Will Airline Pilot Shortage Cripple Second-Tier Markets?

airline industry still lacks diversity

Everyone loves to complain about air travel today. Cramped cabins. Added fees for everything. But what if there was no pilot to fly the plane? That’s the scenario the U.S. airline industry is facing—and, according to news reports, it will only worsen in the coming years.

The crisis has already landed at the regional airline level, according to Peter Gall, a former American Airlines pilot and now a professor at West Virginia University. Some regional carriers are already offering signing bonuses and higher pay to avoid schedule cutbacks that could significantly impact air travel—and the competitiveness of group offerings—in so-called second-tier cities.

Gall described the situation to CNN as “a perfect storm that could wreak havoc on the U.S. airline industry over the next decade.”

Over the past 30 years in the United States, the number of pilots has decreased by 30 percent, according to the Federal Aviation Administration. Many of these retirees were ex-Vietnam War pilots who reached mandatory retirement age, which is currently 65.

The Future of Flight

A 2016 Boeing study found that 42 percent of pilots currently flying for the major airlines in the United States will reach the age of 65 in the next 10 years.

Though pilot supply is dwindling, demand is lifting ever upward. The International Air Transport Association predicts it will double by the late 2030s. As a result, nearly 800,000 pilots will be needed—twice the number in the current workforce.

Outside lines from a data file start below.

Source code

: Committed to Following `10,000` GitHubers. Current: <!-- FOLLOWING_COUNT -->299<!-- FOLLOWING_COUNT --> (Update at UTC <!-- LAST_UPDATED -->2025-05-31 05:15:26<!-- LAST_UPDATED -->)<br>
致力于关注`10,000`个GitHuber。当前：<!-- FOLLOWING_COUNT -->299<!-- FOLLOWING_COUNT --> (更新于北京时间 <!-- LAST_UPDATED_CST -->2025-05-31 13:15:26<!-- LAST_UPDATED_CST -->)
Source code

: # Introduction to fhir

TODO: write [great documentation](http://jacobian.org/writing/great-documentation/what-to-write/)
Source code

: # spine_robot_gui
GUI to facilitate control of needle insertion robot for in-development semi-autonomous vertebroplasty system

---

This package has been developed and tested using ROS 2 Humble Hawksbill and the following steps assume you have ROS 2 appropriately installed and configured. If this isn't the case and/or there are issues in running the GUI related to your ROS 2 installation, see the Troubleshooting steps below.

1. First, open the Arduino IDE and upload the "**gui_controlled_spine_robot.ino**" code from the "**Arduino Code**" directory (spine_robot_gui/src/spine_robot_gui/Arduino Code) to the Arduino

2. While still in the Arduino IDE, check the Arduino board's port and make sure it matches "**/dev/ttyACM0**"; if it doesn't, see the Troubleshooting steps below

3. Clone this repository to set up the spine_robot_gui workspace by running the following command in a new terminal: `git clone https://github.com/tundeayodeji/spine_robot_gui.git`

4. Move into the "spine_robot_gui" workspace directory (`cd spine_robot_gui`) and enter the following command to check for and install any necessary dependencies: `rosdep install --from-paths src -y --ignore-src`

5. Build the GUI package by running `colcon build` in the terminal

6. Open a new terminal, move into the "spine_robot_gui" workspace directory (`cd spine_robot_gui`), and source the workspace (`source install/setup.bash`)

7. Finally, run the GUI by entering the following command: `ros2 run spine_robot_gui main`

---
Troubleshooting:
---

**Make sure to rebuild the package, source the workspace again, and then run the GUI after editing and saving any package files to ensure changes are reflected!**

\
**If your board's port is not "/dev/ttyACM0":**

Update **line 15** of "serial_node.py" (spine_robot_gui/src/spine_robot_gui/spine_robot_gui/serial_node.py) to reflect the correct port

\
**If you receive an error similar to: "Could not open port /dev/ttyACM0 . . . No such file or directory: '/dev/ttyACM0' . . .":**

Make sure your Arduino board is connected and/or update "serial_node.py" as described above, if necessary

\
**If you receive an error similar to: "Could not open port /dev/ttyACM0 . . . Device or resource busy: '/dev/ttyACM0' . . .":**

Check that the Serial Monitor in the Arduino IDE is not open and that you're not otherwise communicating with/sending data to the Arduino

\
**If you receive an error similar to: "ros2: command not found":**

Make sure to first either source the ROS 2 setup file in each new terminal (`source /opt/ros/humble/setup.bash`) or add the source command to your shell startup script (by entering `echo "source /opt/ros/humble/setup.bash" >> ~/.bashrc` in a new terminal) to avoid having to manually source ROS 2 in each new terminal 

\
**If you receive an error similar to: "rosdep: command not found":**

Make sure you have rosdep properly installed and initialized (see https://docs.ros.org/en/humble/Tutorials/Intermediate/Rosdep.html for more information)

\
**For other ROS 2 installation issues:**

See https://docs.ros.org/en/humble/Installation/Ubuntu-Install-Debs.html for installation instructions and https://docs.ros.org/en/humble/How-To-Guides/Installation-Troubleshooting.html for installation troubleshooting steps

Why aren’t there more young pilots? After the terrorist attacks of Sept. 11, 2001, and during the 2008 financial crisis, the aviation industry suffered and airlines merged. As The Wall Street Journal recently noted, cockpit-crew jobs thinned and salaries shrank.

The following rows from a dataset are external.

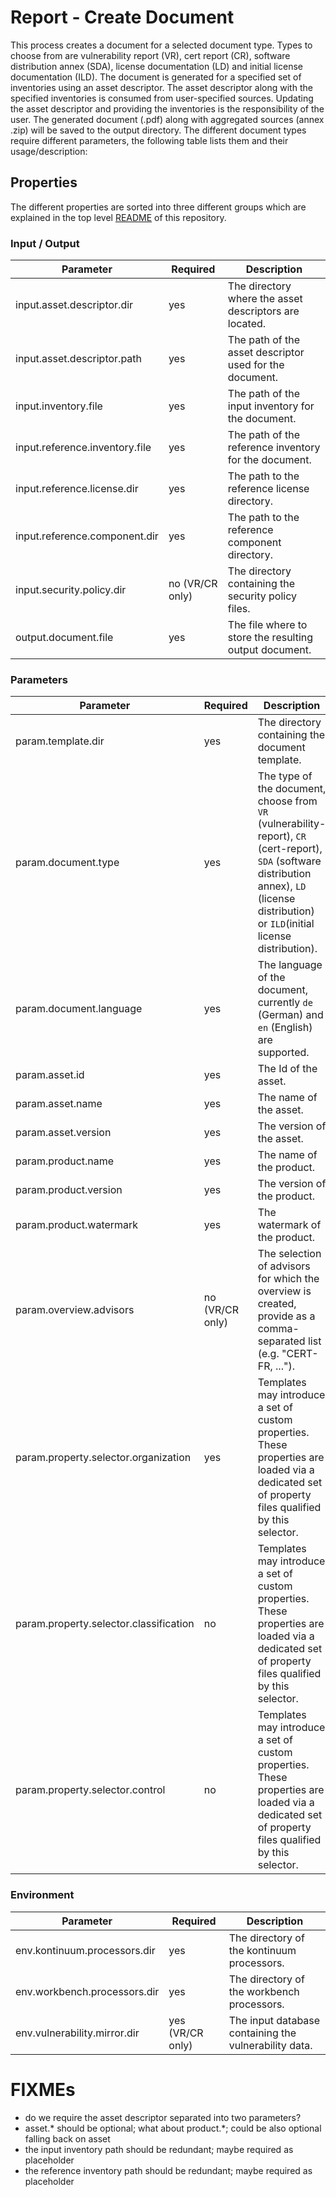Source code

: # Report - Create Document

This process creates a document for a selected document type. 
Types to choose from are vulnerability report (VR), cert report (CR), software distribution annex (SDA), license documentation (LD) and initial license documentation (ILD).
The document is generated for a specified set of inventories using an asset descriptor. 
The asset descriptor along with the specified inventories is consumed from user-specified sources.
Updating the asset descriptor and providing the inventories is the responsibility of the user.
The generated document (.pdf) along with aggregated sources (annex .zip) will be saved to the output directory.
The different document types require different parameters, the following table lists them and their usage/description:

## Properties

The different properties are sorted into three different groups which are explained in the top level [README](../../README.md)
of this repository.

### Input / Output
| Parameter                      | Required        | Description                                             |
|--------------------------------|-----------------|---------------------------------------------------------|
| input.asset.descriptor.dir     | yes             | The directory where the asset descriptors are located.  |
| input.asset.descriptor.path    | yes             | The path of the asset descriptor used for the document. | 
| input.inventory.file           | yes             | The path of the input inventory for the document.       |
| input.reference.inventory.file | yes             | The path of the reference inventory for the document.   |
| input.reference.license.dir    | yes             | The path to the reference license directory.            |
| input.reference.component.dir  | yes             | The path to the reference component directory.          |
| input.security.policy.dir      | no (VR/CR only) | The directory containing the security policy files.     | 
| output.document.file           | yes             | The file where to store the resulting output document.  | 

### Parameters
| Parameter                              | Required        | Description                                                                                                                                                                                     |
|----------------------------------------|-----------------|-------------------------------------------------------------------------------------------------------------------------------------------------------------------------------------------------|
| param.template.dir                     | yes             | The directory containing the document template.                                                                                                                                                 |
| param.document.type                    | yes             | The type of the document, choose from `VR` (vulnerability-report), `CR` (cert-report), `SDA` (software distribution annex), `LD` (license distribution) or `ILD`(initial license distribution). | 
| param.document.language                | yes             | The language of the document, currently `de` (German) and `en` (English) are supported.                                                                                                         | 
| param.asset.id                         | yes             | The Id of the asset.                                                                                                                                                                            | 
| param.asset.name                       | yes             | The name of the asset.                                                                                                                                                                          | 
| param.asset.version                    | yes             | The version of the asset.                                                                                                                                                                       | 
| param.product.name                     | yes             | The name of the product.                                                                                                                                                                        | 
| param.product.version                  | yes             | The version of the product.                                                                                                                                                                     | 
| param.product.watermark                | yes             | The watermark of the product.                                                                                                                                                                   |
| param.overview.advisors                | no (VR/CR only) | The selection of advisors for which the overview is created, provide as a comma-separated list (e.g. "CERT-FR, ...").                                                                           |
| param.property.selector.organization   | yes             | Templates may introduce a set of custom properties. These properties are loaded via a dedicated set of property files qualified by this selector.                                               |
| param.property.selector.classification | no              | Templates may introduce a set of custom properties. These properties are loaded via a dedicated set of property files qualified by this selector.                                               |
| param.property.selector.control        | no              | Templates may introduce a set of custom properties. These properties are loaded via a dedicated set of property files qualified by this selector.                                               |

### Environment
| Parameter                    | Required           | Description                                           |
|------------------------------|--------------------|-------------------------------------------------------|
| env.kontinuum.processors.dir | yes                | The directory of the kontinuum processors.            | 
| env.workbench.processors.dir | yes                | The directory of the workbench processors.            | 
| env.vulnerability.mirror.dir | yes (VR/CR only)   | The input database containing the vulnerability data. |

# FIXMEs

* do we require the asset descriptor separated into two parameters?
* asset.* should be optional; what about product.*; could be also optional falling back on asset
* the input inventory path should be redundant; maybe required as placeholder
* the reference inventory path should be redundant; maybe required as placeholder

Gall says the overarching problem is that “the career of the airline pilot has lost its luster.”

More aspiring pilots today must pay for their own flight training, which can cost in the six figures. Previously, almost all pilots were trained in the military, but the increasing use of unmanned aerial vehicles is being blamed for reducing the need for military pilots.

“It became a lot harder to become a pilot,” Seth Kaplan, managing partner at Airline Weekly, told Marketplace. “You need a whole lot more hours of practice time, basically, so that’s more expensive.”

Both airlines and airplane makers are working to address the issue. American Airlines, for instance, announced in April that it had formed American Airlines Cadet Academy to train new pilots, with schools in Phoenix; Pompano Beach, Florida; and Millington, Tennessee. Airplane manufacturers such as Airbus are incorporating technology in new aircraft designs that it says can safely reduce the number of personnel in the cockpit.